Work request:
Report each line of the data that contains the string "coverage".

══════

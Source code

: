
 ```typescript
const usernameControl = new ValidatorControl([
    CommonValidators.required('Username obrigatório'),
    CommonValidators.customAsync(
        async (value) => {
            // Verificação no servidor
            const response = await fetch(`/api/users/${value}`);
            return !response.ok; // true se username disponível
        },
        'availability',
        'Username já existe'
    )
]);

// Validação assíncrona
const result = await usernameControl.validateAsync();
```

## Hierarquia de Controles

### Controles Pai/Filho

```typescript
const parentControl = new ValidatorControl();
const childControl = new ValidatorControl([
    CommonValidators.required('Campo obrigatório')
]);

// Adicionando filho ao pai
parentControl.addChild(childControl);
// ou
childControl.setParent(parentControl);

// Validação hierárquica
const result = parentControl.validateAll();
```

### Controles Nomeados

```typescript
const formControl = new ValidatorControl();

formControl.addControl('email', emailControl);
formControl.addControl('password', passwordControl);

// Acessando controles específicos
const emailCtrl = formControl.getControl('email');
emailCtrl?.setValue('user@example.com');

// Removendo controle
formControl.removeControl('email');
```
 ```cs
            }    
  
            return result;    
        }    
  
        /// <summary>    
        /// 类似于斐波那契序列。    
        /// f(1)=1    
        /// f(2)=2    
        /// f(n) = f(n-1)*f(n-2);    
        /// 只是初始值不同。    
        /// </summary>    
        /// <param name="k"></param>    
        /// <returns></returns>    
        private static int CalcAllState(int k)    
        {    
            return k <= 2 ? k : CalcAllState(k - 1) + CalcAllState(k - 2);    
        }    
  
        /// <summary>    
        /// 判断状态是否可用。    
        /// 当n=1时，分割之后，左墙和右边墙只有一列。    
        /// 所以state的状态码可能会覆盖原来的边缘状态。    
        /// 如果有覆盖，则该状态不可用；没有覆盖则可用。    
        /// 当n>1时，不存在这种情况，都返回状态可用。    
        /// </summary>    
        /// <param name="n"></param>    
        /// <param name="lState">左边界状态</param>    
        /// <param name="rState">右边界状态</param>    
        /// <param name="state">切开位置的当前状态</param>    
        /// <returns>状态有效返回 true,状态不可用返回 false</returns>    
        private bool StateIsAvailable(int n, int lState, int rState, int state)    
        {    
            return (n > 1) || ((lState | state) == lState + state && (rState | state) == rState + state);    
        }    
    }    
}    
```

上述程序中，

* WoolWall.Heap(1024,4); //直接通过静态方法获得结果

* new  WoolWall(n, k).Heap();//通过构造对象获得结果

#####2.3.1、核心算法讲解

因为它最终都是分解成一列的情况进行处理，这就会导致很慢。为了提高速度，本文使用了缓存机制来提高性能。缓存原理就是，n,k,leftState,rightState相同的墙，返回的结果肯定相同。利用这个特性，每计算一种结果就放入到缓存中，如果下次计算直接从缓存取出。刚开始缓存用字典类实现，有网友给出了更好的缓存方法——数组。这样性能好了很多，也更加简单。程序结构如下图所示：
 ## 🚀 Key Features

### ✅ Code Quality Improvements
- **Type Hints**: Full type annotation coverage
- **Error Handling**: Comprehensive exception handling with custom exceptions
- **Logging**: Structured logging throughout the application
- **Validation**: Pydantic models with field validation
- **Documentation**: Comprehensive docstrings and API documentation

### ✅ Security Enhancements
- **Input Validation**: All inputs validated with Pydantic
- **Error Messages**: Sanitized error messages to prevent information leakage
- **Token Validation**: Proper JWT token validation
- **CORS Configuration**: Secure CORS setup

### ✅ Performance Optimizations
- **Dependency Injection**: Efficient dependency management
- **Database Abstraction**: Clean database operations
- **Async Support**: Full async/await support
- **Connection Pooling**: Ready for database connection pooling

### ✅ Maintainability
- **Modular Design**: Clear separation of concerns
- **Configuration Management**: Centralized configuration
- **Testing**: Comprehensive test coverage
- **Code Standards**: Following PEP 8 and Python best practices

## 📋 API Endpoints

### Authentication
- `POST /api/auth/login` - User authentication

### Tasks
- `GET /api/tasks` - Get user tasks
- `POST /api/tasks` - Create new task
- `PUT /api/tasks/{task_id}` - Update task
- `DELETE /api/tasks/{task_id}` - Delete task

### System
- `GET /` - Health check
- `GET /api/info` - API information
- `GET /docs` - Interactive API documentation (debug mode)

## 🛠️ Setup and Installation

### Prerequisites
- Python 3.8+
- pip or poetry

══════

Solution to this exercise:
- **Type Hints**: Full type annotation coverage
- **Testing**: Comprehensive test coverage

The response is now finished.